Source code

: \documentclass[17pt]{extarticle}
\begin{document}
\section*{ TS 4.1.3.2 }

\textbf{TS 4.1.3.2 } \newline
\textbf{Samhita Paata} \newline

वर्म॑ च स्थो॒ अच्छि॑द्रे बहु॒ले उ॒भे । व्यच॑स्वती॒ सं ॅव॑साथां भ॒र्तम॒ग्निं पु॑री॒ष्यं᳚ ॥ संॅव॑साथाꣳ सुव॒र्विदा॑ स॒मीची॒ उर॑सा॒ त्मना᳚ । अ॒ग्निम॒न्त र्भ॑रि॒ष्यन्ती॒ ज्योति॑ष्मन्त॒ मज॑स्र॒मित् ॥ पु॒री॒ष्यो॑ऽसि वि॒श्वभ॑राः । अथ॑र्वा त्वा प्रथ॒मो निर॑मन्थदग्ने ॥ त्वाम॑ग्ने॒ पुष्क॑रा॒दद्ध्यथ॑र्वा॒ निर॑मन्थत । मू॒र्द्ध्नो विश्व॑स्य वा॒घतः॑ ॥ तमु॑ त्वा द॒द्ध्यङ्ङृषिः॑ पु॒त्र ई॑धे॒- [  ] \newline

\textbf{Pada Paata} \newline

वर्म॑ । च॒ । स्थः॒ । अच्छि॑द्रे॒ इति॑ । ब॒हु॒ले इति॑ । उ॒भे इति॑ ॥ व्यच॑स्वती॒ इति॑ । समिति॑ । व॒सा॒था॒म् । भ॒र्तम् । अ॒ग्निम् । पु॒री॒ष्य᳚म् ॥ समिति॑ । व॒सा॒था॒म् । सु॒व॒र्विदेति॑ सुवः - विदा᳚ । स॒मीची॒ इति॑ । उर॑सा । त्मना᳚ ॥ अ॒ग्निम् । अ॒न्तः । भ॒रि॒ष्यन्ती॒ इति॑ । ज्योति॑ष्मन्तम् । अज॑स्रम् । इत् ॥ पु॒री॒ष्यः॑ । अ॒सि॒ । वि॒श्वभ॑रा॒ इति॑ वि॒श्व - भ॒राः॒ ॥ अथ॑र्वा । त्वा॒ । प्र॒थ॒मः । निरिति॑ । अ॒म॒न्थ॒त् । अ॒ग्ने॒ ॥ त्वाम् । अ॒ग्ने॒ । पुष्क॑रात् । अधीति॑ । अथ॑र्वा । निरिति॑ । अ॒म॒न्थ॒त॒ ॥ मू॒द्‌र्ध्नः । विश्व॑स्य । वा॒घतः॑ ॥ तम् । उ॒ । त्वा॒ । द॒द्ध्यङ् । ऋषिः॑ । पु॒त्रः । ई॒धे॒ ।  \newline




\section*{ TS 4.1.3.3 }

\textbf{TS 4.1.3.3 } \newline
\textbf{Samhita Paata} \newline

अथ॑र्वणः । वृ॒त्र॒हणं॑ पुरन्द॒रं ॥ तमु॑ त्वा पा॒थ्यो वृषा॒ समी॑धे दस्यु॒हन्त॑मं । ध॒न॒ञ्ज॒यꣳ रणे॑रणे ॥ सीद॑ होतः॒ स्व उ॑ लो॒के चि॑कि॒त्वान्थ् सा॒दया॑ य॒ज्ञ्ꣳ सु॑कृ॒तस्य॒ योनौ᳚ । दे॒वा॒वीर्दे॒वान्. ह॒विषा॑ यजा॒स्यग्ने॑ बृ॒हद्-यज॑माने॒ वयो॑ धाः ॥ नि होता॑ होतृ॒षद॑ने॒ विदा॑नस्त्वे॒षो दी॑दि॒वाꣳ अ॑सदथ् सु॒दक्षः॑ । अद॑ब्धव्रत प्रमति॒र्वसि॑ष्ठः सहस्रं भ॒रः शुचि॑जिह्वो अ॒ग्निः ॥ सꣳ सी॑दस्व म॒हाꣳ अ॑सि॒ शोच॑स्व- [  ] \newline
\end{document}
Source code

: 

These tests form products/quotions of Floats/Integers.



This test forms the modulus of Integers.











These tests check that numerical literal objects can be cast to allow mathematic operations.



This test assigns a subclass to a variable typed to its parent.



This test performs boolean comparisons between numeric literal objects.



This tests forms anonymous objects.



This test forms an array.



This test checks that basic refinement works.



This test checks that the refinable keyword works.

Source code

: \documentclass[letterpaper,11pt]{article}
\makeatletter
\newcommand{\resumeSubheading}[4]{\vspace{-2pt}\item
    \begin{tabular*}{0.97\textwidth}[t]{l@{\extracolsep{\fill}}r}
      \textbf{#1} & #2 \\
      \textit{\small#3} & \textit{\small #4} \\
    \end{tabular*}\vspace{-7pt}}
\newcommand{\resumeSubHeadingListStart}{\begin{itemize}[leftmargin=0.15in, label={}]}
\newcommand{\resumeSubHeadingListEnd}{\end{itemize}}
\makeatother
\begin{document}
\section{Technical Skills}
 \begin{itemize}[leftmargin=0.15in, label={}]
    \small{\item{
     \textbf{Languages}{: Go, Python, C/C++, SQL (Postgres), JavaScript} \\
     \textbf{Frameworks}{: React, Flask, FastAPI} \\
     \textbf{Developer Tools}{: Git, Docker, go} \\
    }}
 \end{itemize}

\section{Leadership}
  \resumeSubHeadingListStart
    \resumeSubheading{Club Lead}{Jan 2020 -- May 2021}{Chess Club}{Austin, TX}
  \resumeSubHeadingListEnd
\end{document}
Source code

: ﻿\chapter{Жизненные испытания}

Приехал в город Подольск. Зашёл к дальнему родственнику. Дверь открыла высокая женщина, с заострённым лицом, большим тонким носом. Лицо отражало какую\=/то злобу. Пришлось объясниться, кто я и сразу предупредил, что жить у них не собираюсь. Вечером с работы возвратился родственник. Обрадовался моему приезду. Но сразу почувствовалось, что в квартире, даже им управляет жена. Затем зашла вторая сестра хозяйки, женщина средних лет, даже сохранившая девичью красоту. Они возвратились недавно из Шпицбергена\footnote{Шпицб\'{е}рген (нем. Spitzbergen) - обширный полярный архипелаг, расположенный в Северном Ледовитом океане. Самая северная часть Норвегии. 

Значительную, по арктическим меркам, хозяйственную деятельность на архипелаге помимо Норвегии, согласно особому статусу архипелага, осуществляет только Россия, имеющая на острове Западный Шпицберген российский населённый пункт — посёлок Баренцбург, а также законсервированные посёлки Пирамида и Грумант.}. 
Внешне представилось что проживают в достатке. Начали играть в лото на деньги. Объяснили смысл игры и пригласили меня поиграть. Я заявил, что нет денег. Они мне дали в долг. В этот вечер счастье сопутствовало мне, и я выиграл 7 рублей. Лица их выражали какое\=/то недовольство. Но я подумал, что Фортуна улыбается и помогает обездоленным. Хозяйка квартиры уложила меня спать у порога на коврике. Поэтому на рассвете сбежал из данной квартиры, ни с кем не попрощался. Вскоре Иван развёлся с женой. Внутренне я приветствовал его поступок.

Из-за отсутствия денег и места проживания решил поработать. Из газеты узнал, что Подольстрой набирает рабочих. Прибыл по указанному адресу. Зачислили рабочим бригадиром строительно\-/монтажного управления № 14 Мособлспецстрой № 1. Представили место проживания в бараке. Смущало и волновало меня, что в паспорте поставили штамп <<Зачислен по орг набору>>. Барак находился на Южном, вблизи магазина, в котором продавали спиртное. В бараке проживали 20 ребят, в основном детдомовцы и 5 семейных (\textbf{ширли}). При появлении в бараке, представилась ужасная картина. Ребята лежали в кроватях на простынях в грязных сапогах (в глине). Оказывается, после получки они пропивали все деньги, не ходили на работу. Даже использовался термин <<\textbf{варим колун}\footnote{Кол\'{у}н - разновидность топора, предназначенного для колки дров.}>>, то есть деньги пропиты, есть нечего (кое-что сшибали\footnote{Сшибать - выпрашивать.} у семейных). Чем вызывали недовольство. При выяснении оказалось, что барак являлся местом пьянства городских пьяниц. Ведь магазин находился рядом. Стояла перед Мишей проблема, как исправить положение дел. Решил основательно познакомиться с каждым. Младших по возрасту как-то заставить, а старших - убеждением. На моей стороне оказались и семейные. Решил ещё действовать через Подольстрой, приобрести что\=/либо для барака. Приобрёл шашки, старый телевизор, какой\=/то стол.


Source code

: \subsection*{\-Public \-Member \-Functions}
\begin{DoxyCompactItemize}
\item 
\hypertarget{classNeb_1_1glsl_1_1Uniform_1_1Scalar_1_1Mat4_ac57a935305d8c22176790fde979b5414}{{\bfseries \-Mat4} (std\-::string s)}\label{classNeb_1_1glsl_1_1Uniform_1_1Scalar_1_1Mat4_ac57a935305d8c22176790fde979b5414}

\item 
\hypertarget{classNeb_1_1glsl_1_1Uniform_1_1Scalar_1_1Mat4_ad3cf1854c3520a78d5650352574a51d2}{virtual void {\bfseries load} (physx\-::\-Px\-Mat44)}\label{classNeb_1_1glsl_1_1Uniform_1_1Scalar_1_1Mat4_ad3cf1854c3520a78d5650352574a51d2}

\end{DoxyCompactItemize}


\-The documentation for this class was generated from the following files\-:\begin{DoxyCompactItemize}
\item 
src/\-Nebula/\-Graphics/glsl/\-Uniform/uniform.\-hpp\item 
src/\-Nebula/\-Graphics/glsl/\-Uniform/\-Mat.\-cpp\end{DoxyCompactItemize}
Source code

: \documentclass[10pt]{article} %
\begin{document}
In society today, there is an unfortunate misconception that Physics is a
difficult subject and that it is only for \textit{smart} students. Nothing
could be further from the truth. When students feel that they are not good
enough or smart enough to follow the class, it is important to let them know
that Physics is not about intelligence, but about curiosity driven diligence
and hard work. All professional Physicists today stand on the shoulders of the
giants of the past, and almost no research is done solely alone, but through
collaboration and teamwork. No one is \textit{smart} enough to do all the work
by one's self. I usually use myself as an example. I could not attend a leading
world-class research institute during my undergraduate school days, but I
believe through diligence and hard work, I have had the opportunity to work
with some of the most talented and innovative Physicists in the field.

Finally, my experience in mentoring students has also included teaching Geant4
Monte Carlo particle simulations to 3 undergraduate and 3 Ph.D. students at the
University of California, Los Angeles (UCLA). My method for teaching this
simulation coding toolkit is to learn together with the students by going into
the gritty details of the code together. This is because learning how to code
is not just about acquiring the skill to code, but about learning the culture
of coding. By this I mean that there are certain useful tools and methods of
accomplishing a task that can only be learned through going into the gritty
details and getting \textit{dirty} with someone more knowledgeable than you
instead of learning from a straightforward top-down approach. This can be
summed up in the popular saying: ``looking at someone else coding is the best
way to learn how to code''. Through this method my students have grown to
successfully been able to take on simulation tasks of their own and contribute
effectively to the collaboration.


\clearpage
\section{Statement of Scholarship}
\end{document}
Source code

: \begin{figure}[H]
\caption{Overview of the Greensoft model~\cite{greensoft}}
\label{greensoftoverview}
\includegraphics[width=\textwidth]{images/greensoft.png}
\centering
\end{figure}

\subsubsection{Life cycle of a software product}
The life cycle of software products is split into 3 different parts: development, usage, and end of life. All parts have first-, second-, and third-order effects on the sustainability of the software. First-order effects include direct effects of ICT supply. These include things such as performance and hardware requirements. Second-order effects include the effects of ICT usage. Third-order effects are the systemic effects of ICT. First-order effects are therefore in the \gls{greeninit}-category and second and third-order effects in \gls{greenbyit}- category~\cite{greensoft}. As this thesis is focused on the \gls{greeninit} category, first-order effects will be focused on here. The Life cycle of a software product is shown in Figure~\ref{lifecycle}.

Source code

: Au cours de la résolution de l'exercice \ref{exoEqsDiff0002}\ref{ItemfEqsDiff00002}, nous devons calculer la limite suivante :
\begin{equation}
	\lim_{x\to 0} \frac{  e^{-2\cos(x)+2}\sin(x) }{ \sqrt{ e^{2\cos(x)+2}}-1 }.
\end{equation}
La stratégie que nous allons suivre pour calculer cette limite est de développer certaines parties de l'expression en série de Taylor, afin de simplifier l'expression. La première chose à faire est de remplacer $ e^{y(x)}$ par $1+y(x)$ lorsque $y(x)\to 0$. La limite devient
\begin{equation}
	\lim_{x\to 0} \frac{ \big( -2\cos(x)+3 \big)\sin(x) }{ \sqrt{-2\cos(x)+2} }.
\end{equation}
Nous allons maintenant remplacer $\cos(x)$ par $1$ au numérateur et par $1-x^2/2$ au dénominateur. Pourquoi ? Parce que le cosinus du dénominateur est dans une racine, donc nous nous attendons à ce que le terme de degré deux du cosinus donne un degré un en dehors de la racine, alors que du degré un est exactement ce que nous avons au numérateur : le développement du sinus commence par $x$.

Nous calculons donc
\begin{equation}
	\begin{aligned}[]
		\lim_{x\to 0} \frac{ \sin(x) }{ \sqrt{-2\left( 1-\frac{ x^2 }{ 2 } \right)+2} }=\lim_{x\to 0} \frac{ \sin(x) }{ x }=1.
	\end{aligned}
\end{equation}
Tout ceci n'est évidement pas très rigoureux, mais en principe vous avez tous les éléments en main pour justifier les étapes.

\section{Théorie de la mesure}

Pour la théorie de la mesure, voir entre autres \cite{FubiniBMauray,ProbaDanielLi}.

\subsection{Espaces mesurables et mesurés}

· · ·

WHAT THE TASK ASKS:
Please show the lines of the material that contain the string "bfseries".

EXPECTED OUTPUT:
\hypertarget{classNeb_1_1glsl_1_1Uniform_1_1Scalar_1_1Mat4_ac57a935305d8c22176790fde979b5414}{{\bfseries \-Mat4} (std\-::string s)}\label{classNeb_1_1glsl_1_1Uniform_1_1Scalar_1_1Mat4_ac57a935305d8c22176790fde979b5414}
\hypertarget{classNeb_1_1glsl_1_1Uniform_1_1Scalar_1_1Mat4_ad3cf1854c3520a78d5650352574a51d2}{virtual void {\bfseries load} (physx\-::\-Px\-Mat44)}\label{classNeb_1_1glsl_1_1Uniform_1_1Scalar_1_1Mat4_ad3cf1854c3520a78d5650352574a51d2}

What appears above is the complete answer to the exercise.